Another little bug I noticed is that BufFileAppend() incorrectly resets 
the 'offsets' of the source files. You won't notice if you call 
BufFileAppend() immediately after BufFileOpenShared(), but if you had 
called BufFileSeek() or BufFileRead() on the shared BufFile handle 
before calling BufFileAppend(), it would get confused.

I propose the attached patch.

- Heikki

Attachment

Re: BufFileSize() doesn't work on a "shared" BufFiles

From
Peter Geoghegan
Date:
On Mon, Apr 30, 2018 at 10:18 AM, Heikki Linnakangas <hlinnaka@iki.fi> wrote:
> Perhaps that would be OK, if it was properly commented.
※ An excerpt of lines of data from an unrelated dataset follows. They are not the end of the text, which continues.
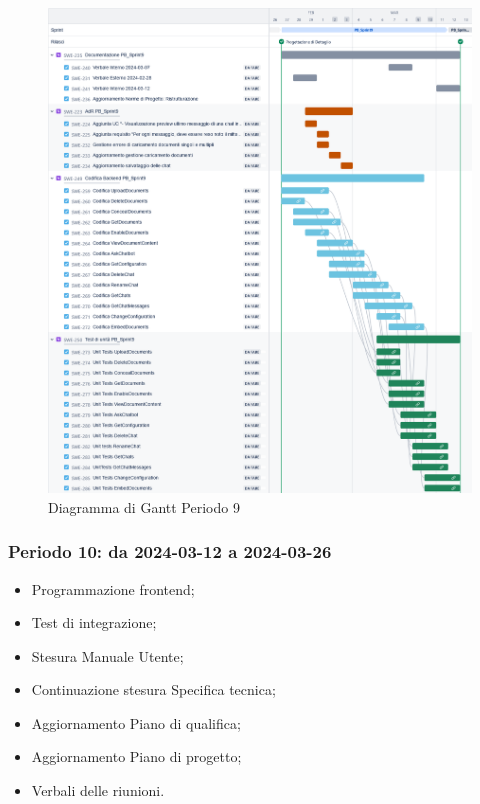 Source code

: \documentclass[10pt, a4paper]{article}
\begin{document}
\begin{figure}[H]
    \centering        
    \includegraphics[width=15.5cm]{gantt/ganttPeriodo9.png}
    \caption{Diagramma di Gantt Periodo 9}
\end{figure}

\subsubsection{Periodo 10: da 2024-03-12 a 2024-03-26}
%
\begin{itemize}
    \item Programmazione frontend;
    \item Test di integrazione;
    \item Stesura Manuale Utente;
    \item Continuazione stesura Specifica tecnica;
    \item Aggiornamento Piano di qualifica;
    \item Aggiornamento Piano di progetto;
    \item Verbali delle riunioni.
\end{itemize}
\end{document}
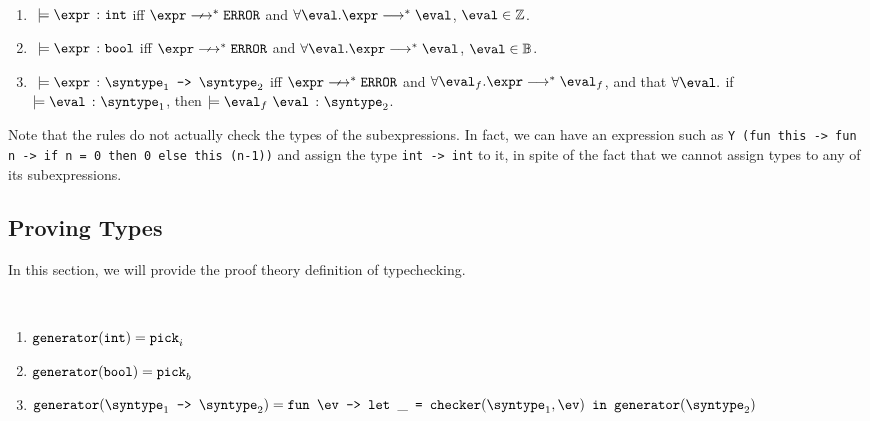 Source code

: \begin{definition}
  \label{def_typingM}
  \ \par
  \begin{enumerate}
      \item $\ \models \hastype{\expr}{\tint}$ iff $\expr \nsmallsteps[] \eerror$ and $\forall \eval. \expr \smallsteps[] \eval$, $\eval \in \mathbb{Z}$.
      \item $\ \models \hastype{\expr}{\tbool}$ iff $\expr \nsmallsteps[] \eerror$ and $\forall \eval.\expr \smallsteps[] \eval$, $\eval \in \mathbb{B}$.
      \item $\ \models \hastype{\expr}{\mkfun{\syntype_1}{\syntype_2}}$ iff $\expr \nsmallsteps[] \eerror$ and $\forall \eval_f.\expr \smallsteps[] \eval_f$, and that $\forall{\eval}.$ if $\models \hastype{\eval}{\syntype_1}$, then $\models \hastype{\eval_f\ \eval}{\syntype_2}$.
   \end{enumerate}
\end{definition}

Note that the rules do not actually check the types of the subexpressions. In 
fact, we can have an expression such as \texttt{Y}\ 
\texttt{(fun this -> fun n -> if n = 0 then 0 else this (n-1))} and 
assign the type \texttt{int -> int} to it, in spite of the fact that
we cannot assign types to any of its subexpressions.

\subsection{Proving Types}

In this section, we will provide the proof theory definition of typechecking.

\begin{definition}
  \label{def_genCore}
  \ \par 
  \begin{enumerate}
    \item $\texttt{generator}(\texttt{int}) = \texttt{pick}_i$
    \item $\texttt{generator}(\texttt{bool}) = \texttt{pick}_b$
    \item $\mkgen{\mkfun{\syntype_1}{\syntype_2}} = \mkfunv{\ev}{\letin{\_}{\mkche{\syntype_1}{\ev}}{\mkgen{\syntype_2}}}$
  \end{enumerate}
\end{definition}

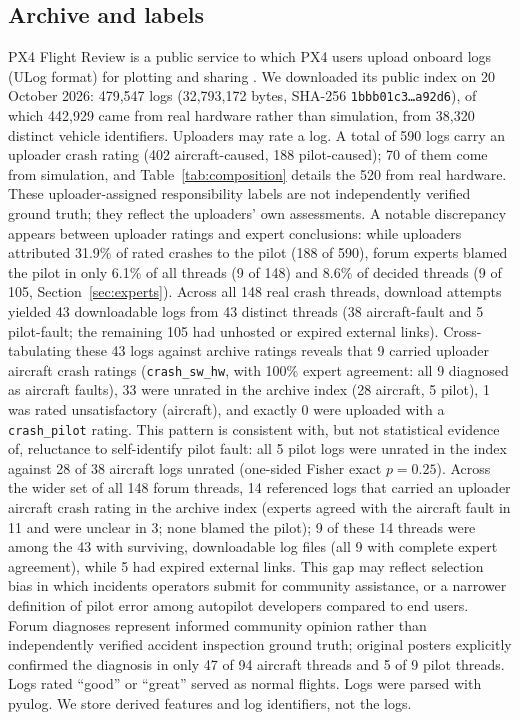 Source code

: \documentclass[preprint,12pt]{elsarticle}
\begin{document}
\subsection{Archive and labels}
PX4 Flight Review is a public service to which PX4 users upload onboard logs (ULog format) for plotting and sharing
\cite{px4flightreview}. We downloaded its public index on 20 October 2026: 479,547 logs (32,793,172 bytes,
SHA-256 \texttt{1bbb01c3\ldots a92d6}), of which 442,929 came from real hardware rather than simulation, from 38,320
distinct vehicle identifiers. Uploaders may rate a log. A total of 590 logs carry an uploader crash rating (402
aircraft-caused, 188 pilot-caused); 70 of them come from simulation, and Table~\ref{tab:composition} details the 520 from real
hardware. These uploader-assigned responsibility labels are not independently
verified ground truth; they reflect the uploaders' own assessments. A notable discrepancy appears between uploader ratings
and expert conclusions: while uploaders attributed 31.9\% of rated crashes to the pilot (188 of 590), forum experts blamed
the pilot in only 6.1\% of all threads (9 of 148) and 8.6\% of decided threads (9 of 105, Section~\ref{sec:experts}). Across all
148 real crash threads, download attempts yielded 43 downloadable logs from 43 distinct threads (38 aircraft-fault and 5 pilot-fault;
the remaining 105 had unhosted or expired external links). Cross-tabulating these 43 logs against archive ratings reveals that
9 carried uploader aircraft crash ratings (\texttt{crash\_sw\_hw}, with 100\% expert agreement: all 9 diagnosed as aircraft faults),
33 were unrated in the archive index (28 aircraft, 5 pilot), 1 was rated unsatisfactory (aircraft), and exactly 0 were uploaded
with a \texttt{crash\_pilot} rating. This pattern is consistent with, but not statistical evidence of, reluctance to self-identify
pilot fault: all 5 pilot logs were unrated in the index against 28 of 38 aircraft logs unrated (one-sided Fisher exact $p = 0.25$).
Across the wider set of all 148 forum threads, 14 referenced logs that carried an uploader aircraft crash rating in the archive
index (experts agreed with the aircraft fault in 11 and were unclear in 3; none blamed the pilot); 9 of these 14 threads were among
the 43 with surviving, downloadable log files (all 9 with complete expert agreement), while 5 had expired external links. This gap
may reflect selection bias in which incidents operators submit for community assistance, or a narrower definition of pilot error
among autopilot developers compared to end users. Forum diagnoses represent informed community opinion rather than
independently verified accident inspection ground truth; original posters explicitly confirmed the diagnosis in only 47 of 94 aircraft
threads and 5 of 9 pilot threads.
Logs rated ``good'' or ``great'' served as normal flights. Logs were parsed with pyulog. We store derived features and log identifiers,
not the logs.
\end{document}
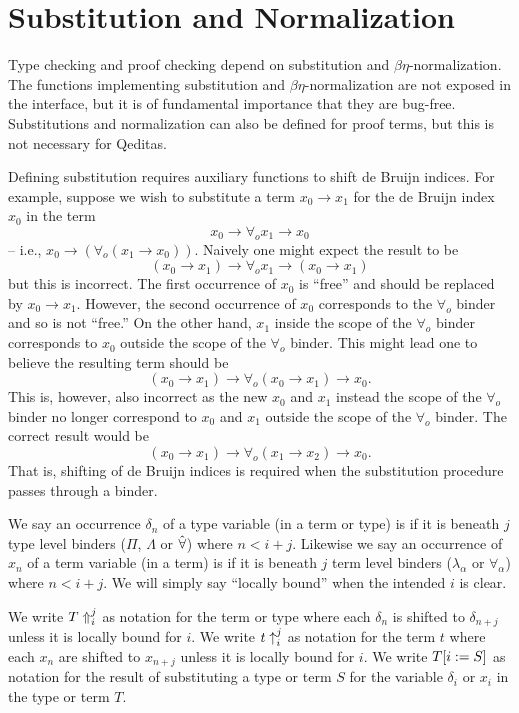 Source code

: \section{Substitution and Normalization}

Type checking and proof checking depend on substitution and $\beta\eta$-normalization.
The functions implementing substitution and $\beta\eta$-normalization are not exposed in the
interface, but it is of fundamental importance that they are bug-free.
Substitutions and normalization can also be defined for proof terms,
but this is not necessary for Qeditas.

Defining substitution requires auxiliary functions to shift
de Bruijn indices.
For example, suppose we wish to substitute a term
$x_0\to x_1$ for the de Bruijn index $x_0$ in the term
$$x_0\to\forall_o x_1\to x_0$$
-- i.e., $x_0\to (\forall_o (x_1\to x_0))$.
Naively one might expect the result to be
$$(x_0\to x_1)\to\forall_o x_1\to (x_0 \to x_1)$$
but this is incorrect.
The first occurrence of $x_0$ is ``free'' and should be replaced
by $x_0\to x_1$.
However, the second occurrence of $x_0$ corresponds to the $\forall_o$ binder
and so is not ``free.'' On the other hand, $x_1$ inside the scope of the $\forall_o$ binder
corresponds to $x_0$ outside the scope of the $\forall_o$ binder.
This might lead one to believe the resulting term should be
$$(x_0\to x_1)\to\forall_o (x_0\to x_1)\to x_0.$$
This is, however, also incorrect as the new $x_0$ and $x_1$ instead the scope of the $\forall_o$ binder
no longer correspond to $x_0$ and $x_1$ outside the scope of the $\forall_o$ binder.
The correct result would be
$$(x_0\to x_1)\to\forall_o (x_1\to x_2)\to x_0.$$
That is, shifting of de Bruijn indices is required when the substitution procedure
passes through a binder.

We say an occurrence $\delta_n$ of a type variable (in a term or type) is {}
if it is beneath $j$ type level binders ($\Pi$, $\Lambda$ or $\tforall$) where $n < i+j$.
Likewise we say an occurrence of $x_n$ of a term variable (in a term) is {}
if it is beneath $j$ term level binders ($\lambda_\alpha$ or $\forall_\alpha$) where $n < i+j$.
We will simply say ``locally bound'' when the intended $i$ is clear.

We write $\dbtpsh{i}{j}{T}$ as notation for the term or type 
where each $\delta_n$ is shifted to $\delta_{n+j}$ unless it is locally bound for $i$.
We write $\dbsh{i}{j}{t}$ as notation for the term $t$
where each $x_n$ are shifted to $x_{n+j}$ unless it is locally bound for $i$.
We write $\dbsub{i}{S}{T}$ as notation for the result of substituting a
type or term $S$ for the variable $\delta_i$ or $x_i$ in the type or term $T$.

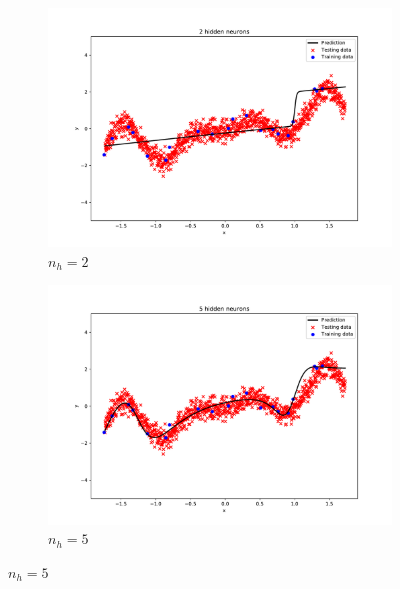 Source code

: \documentclass{article}
\begin{document}
\begin{figure}[!ht]
\vspace*{-80pt}
\centering
\begin{subfigure}{0.78\textwidth}
\includegraphics[width=\textwidth]{./Figures/1_1_a_nh_2.pdf}
\caption{$n_h=2$}
\end{subfigure}

\begin{subfigure}{0.78\textwidth}
\includegraphics[width=\textwidth]{./Figures/1_1_a_nh_5.pdf}
\caption{$n_h=5$}
\end{subfigure}


\end{figure}
\end{document}
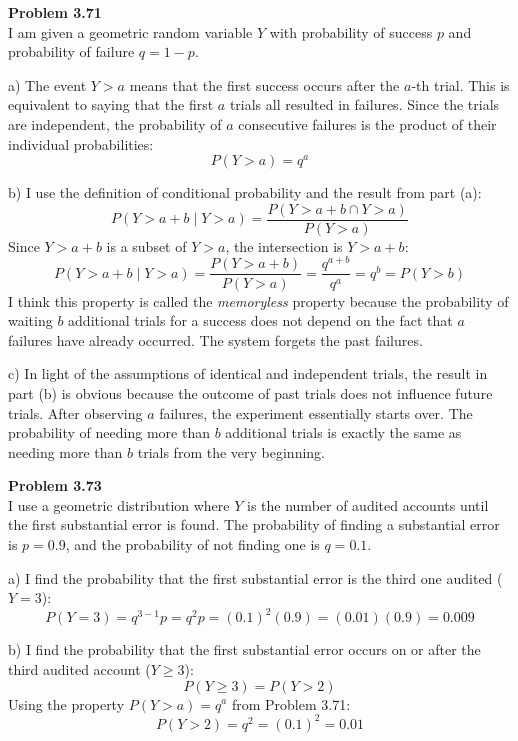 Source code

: \documentclass[12pt]{article}
\begin{document}
\textbf{Problem 3.71} \\
I am given a geometric random variable $Y$ with probability of success $p$ and probability of failure $q = 1 - p$.

a) The event $Y > a$ means that the first success occurs after the $a$-th trial. This is equivalent to saying that the first $a$ trials all resulted in failures. Since the trials are independent, the probability of $a$ consecutive failures is the product of their individual probabilities:
\[ P(Y > a) = q^a \]

b) I use the definition of conditional probability and the result from part (a):
\[ P(Y > a + b \mid Y > a) = \frac{P(Y > a + b \cap Y > a)}{P(Y > a)} \]
Since $Y > a + b$ is a subset of $Y > a$, the intersection is $Y > a + b$:
\[ P(Y > a + b \mid Y > a) = \frac{P(Y > a + b)}{P(Y > a)} = \frac{q^{a+b}}{q^a} = q^b = P(Y > b) \]
I think this property is called the \textit{memoryless} property because the probability of waiting $b$ additional trials for a success does not depend on the fact that $a$ failures have already occurred. The system forgets the past failures.

c) In light of the assumptions of identical and independent trials, the result in part (b) is obvious because the outcome of past trials does not influence future trials. After observing $a$ failures, the experiment essentially starts over. The probability of needing more than $b$ additional trials is exactly the same as needing more than $b$ trials from the very beginning.

\textbf{Problem 3.73} \\
I use a geometric distribution where $Y$ is the number of audited accounts until the first substantial error is found. The probability of finding a substantial error is $p = 0.9$, and the probability of not finding one is $q = 0.1$.

a) I find the probability that the first substantial error is the third one audited ($Y = 3$):
\[ P(Y = 3) = q^{3-1}p = q^2p = (0.1)^2(0.9) = (0.01)(0.9) = 0.009 \]

b) I find the probability that the first substantial error occurs on or after the third audited account ($Y \geq 3$):
\[ P(Y \geq 3) = P(Y > 2) \]
Using the property $P(Y > a) = q^a$ from Problem 3.71:
\[ P(Y > 2) = q^2 = (0.1)^2 = 0.01 \]
\end{document}
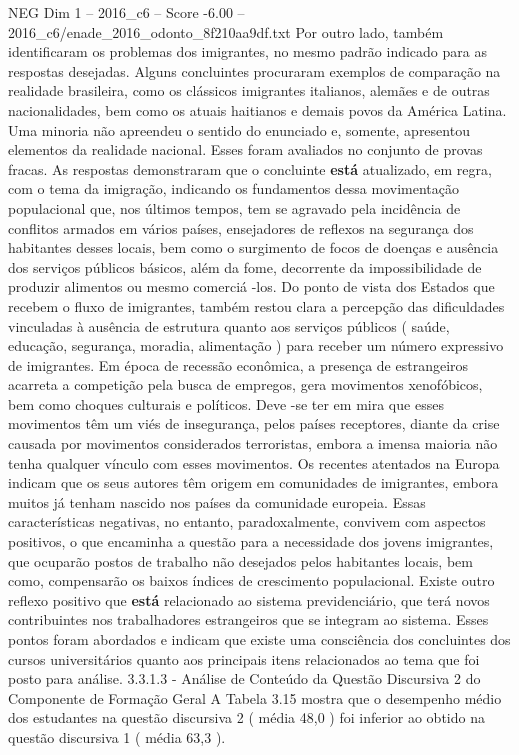 \begin{textsample}{NEG Dim 1 – 2016\_c6 – Score -6.00 – 2016\_c6/enade\_2016\_odonto\_8f210aa9df.txt}
Por outro lado, também identificaram os problemas dos imigrantes, no mesmo padrão indicado para as respostas desejadas.
Alguns concluintes procuraram exemplos de comparação na realidade brasileira, como os clássicos imigrantes italianos, alemães e de outras nacionalidades, bem como os atuais haitianos e demais povos da América Latina.
Uma minoria não apreendeu o sentido do enunciado e, somente, apresentou elementos da realidade nacional.
Esses foram avaliados no conjunto de provas fracas.
As respostas demonstraram que o concluinte \textbf{está} atualizado, em regra, com o tema da imigração, indicando os fundamentos dessa movimentação populacional que, nos últimos tempos, tem se agravado pela incidência de conflitos armados em vários países, ensejadores de reflexos na segurança dos habitantes desses locais, bem como o surgimento de focos de doenças e ausência dos serviços públicos básicos, além da fome, decorrente da impossibilidade de produzir alimentos ou mesmo comerciá -los.
Do ponto de vista dos Estados que recebem o fluxo de imigrantes, também restou clara a percepção das dificuldades vinculadas à ausência de estrutura quanto aos serviços públicos ( saúde, educação, segurança, moradia, alimentação ) para receber um número expressivo de imigrantes.
Em época de recessão econômica, a presença de estrangeiros acarreta a competição pela busca de empregos, gera movimentos xenofóbicos, bem como choques culturais e políticos.
Deve -se ter em mira que esses movimentos têm um viés de insegurança, pelos países receptores, diante da crise causada por movimentos considerados terroristas, embora a imensa maioria não tenha qualquer vínculo com esses movimentos.
Os recentes atentados na Europa indicam que os seus autores têm origem em comunidades de imigrantes, embora muitos já tenham nascido nos países da comunidade europeia.
Essas características negativas, no entanto, paradoxalmente, convivem com aspectos positivos, o que encaminha a questão para a necessidade dos jovens imigrantes, que ocuparão postos de trabalho não desejados pelos habitantes locais, bem como, compensarão os baixos índices de crescimento populacional.
Existe outro reflexo positivo que \textbf{está} relacionado ao sistema previdenciário, que terá novos contribuintes nos trabalhadores estrangeiros que se integram ao sistema.
Esses pontos foram abordados e indicam que existe uma consciência dos concluintes dos cursos universitários quanto aos principais itens relacionados ao tema que foi posto para análise. 3.3.1.3 - Análise de Conteúdo da Questão Discursiva 2 do Componente de Formação Geral A Tabela 3.15 mostra que o desempenho médio dos estudantes na questão discursiva 2 ( média 48,0 ) foi inferior ao obtido na questão discursiva 1 ( média 63,3 ).

\end{textsample}
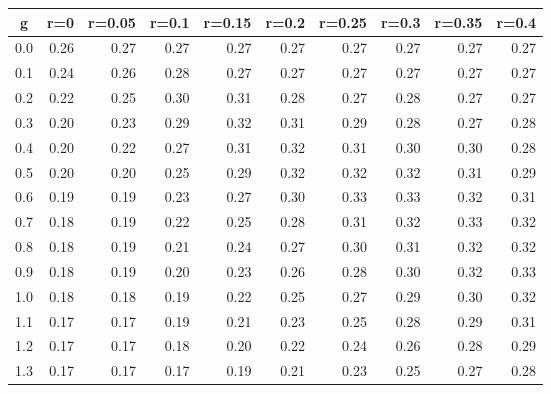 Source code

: %
\begin{table}[!tbp]
 \begin{center}
 \begin{tabular}{rrrrrrrrrr}\hline\hline
\multicolumn{1}{c}{g}&\multicolumn{1}{c}{r=0}&\multicolumn{1}{c}{r=0.05}&\multicolumn{1}{c}{r=0.1}&\multicolumn{1}{c}{r=0.15}&\multicolumn{1}{c}{r=0.2}&\multicolumn{1}{c}{r=0.25}&\multicolumn{1}{c}{r=0.3}&\multicolumn{1}{c}{r=0.35}&\multicolumn{1}{c}{r=0.4}\tabularnewline
\hline
0.0&0.26&0.27&0.27&0.27&0.27&0.27&0.27&0.27&0.27\tabularnewline
0.1&0.24&0.26&0.28&0.27&0.27&0.27&0.27&0.27&0.27\tabularnewline
0.2&0.22&0.25&0.30&0.31&0.28&0.27&0.28&0.27&0.27\tabularnewline
0.3&0.20&0.23&0.29&0.32&0.31&0.29&0.28&0.27&0.28\tabularnewline
0.4&0.20&0.22&0.27&0.31&0.32&0.31&0.30&0.30&0.28\tabularnewline
0.5&0.20&0.20&0.25&0.29&0.32&0.32&0.32&0.31&0.29\tabularnewline
0.6&0.19&0.19&0.23&0.27&0.30&0.33&0.33&0.32&0.31\tabularnewline
0.7&0.18&0.19&0.22&0.25&0.28&0.31&0.32&0.33&0.32\tabularnewline
0.8&0.18&0.19&0.21&0.24&0.27&0.30&0.31&0.32&0.32\tabularnewline
0.9&0.18&0.19&0.20&0.23&0.26&0.28&0.30&0.32&0.33\tabularnewline
1.0&0.18&0.18&0.19&0.22&0.25&0.27&0.29&0.30&0.32\tabularnewline
1.1&0.17&0.17&0.19&0.21&0.23&0.25&0.28&0.29&0.31\tabularnewline
1.2&0.17&0.17&0.18&0.20&0.22&0.24&0.26&0.28&0.29\tabularnewline
1.3&0.17&0.17&0.17&0.19&0.21&0.23&0.25&0.27&0.28\tabularnewline
\hline
\end{tabular}

\end{center}

\end{table}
But it's not
> actually hard to make BufFileSize() work on shared files, too, so I think we
> should do that.

I agree that this could use a comment, but I don't see much point in
adding the extra FileSeek(). The fact that fd.c is unwilling to track
filesize for non-temp files (where "non-temp" means a
PathNameOpenTemporaryFile()-returned/exported file) is due to
vfdP->fileSize being involved in temp_file_limit enforcement. Maybe a
FD_TEMP_FILE_LIMIT assertion within FileGetSize() would help?

> Another little bug I noticed is that BufFileAppend() incorrectly resets the
> 'offsets' of the source files. You won't notice if you call BufFileAppend()
> immediately after BufFileOpenShared(), but if you had called BufFileSeek()
> or BufFileRead() on the shared BufFile handle before calling
> BufFileAppend(), it would get confused.

Seems worth fixing.

-- 
Peter Geoghegan


Re: BufFileSize() doesn't work on a "shared" BufFiles

From
Heikki Linnakangas
Date:
On 30/04/18 22:00, Peter Geoghegan wrote:
> On Mon, Apr 30, 2018 at 10:18 AM, Heikki Linnakangas <hlinnaka@iki.fi> wrote:
>> Perhaps that would be OK, if it was properly commented. But it's not
>> actually hard to make BufFileSize() work on shared files, too, so I think we
>> should do that.
> 
> I agree that this could use a comment, but I don't see much point in
> adding the extra FileSeek(). The fact that fd.c is unwilling to track
> filesize for non-temp files (where "non-temp" means a
> PathNameOpenTemporaryFile()-returned/exported file) is due to
> vfdP->fileSize being involved in temp_file_limit enforcement. Maybe a
> FD_TEMP_FILE_LIMIT assertion within FileGetSize() would help?

Seems simpler to just make it work. It's not like the extra lseek() is 
going to make any performance difference. Functions that work only under 
certain conditions are annoying.

Pushed, thanks.

- Heikki